There is certainly nothing unreasonable in this. For why is the Chief Justice made the President of the Court? Doubtless for two reasons: first, that the Vice-President, who is to be promoted by the removal should the trial end in conviction, should not preside over the trial; and secondly, that in so grave a matter as the summary change of the Chief Executive without a vote of the people, the two other branches of the Government should unite, the Judiciary Department being present in the person of its chief. Is he, then, to be a merely ceremonial or substantive part of the Court? Judge Chase evidently thinks that he is not wholly a ceremony; but Senator Conkling quoted various English authorities which he though proved the immemorial understanding to be that the President of such a Court has no vote or decision; he is only to keep order and dispatch business. If that be so, there would seem to be no reason for uniting the Supreme Court with the Senate in the manner indicated, and with the view which is plainly expressed by Madison in the Number of the Federalist from which the Chief Justice quotes. The Constitution could have empowered the Senate to elect a President from their own number. It can hardly be supposed that it would have taken the Chief Justice of the United States to make him a dummy in the highest tribunal for a specific purpose known to the law.

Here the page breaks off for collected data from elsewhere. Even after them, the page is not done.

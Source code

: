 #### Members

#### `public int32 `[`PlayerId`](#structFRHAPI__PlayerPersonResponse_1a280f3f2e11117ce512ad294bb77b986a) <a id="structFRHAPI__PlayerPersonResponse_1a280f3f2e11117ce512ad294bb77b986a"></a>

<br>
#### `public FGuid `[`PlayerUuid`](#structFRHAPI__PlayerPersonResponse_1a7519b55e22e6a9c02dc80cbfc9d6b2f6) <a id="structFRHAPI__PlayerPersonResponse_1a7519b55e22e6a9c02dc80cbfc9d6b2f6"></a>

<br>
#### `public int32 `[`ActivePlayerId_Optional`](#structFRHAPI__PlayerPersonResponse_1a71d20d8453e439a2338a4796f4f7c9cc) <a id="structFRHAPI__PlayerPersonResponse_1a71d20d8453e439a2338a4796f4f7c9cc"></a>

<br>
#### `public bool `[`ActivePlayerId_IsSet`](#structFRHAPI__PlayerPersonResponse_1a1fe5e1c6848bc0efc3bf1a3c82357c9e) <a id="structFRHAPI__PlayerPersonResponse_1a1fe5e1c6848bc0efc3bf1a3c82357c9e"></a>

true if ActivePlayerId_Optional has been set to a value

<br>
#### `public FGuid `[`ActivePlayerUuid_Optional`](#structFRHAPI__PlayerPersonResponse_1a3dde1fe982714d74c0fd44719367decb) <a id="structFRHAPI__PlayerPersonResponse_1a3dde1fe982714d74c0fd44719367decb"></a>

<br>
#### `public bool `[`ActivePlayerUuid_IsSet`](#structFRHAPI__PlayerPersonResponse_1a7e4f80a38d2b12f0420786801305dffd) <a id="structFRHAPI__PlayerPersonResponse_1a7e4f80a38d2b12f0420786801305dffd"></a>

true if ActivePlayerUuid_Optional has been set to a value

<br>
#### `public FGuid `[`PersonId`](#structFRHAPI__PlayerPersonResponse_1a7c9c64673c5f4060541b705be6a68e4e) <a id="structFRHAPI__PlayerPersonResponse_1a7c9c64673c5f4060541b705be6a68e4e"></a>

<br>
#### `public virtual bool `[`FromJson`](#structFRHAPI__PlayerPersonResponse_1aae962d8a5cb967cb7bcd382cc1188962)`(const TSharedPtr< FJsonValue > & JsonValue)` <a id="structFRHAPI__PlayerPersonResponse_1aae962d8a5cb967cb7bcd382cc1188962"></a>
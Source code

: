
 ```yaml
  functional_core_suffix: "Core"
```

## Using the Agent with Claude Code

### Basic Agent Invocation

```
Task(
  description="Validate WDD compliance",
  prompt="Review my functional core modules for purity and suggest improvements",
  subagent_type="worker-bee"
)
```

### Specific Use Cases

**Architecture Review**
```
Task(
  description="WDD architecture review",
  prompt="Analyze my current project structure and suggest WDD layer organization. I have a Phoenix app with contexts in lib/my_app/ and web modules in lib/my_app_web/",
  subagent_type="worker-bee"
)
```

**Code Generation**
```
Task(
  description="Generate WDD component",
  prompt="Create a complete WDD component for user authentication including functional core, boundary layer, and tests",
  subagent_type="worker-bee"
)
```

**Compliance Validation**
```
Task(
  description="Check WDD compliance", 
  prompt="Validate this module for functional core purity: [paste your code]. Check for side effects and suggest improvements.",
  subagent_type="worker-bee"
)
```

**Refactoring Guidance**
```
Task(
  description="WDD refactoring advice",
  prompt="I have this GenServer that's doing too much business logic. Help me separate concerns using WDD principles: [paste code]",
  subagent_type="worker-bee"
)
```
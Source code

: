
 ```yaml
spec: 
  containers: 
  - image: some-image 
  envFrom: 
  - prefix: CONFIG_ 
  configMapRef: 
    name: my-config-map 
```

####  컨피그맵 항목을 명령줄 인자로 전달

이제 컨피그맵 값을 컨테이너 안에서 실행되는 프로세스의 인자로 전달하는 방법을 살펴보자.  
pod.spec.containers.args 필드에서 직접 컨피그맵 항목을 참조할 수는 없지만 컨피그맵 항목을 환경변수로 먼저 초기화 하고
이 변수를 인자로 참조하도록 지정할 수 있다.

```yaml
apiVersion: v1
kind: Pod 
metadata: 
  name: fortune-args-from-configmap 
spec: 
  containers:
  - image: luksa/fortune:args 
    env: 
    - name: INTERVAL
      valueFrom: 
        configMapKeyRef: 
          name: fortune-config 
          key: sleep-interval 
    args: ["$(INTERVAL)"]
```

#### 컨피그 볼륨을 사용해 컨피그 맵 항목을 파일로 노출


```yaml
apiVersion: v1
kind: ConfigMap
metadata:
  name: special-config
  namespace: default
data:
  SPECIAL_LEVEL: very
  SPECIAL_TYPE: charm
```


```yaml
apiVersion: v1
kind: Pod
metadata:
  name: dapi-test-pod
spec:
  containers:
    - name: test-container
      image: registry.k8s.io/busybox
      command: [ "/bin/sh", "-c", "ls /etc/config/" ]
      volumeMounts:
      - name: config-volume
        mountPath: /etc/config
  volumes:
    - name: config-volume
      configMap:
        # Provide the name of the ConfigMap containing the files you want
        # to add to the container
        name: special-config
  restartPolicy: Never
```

But whatever the correct view, the motives of Judge Chase, it seems to us, should be quite above harsh suspicion. We certainly do not see the force of the Chief Justice’s opinion that the Senate should be organized as a Court of Impeachment before the announcement of impeachment is made from the House. For until the impeachment is announced how can the Senate be formally notified? But that when the Senate proceeds to organize as a court it should adopt its rules under the presidency of its constitutional chief does not seem a very rash or disorganizing proposition.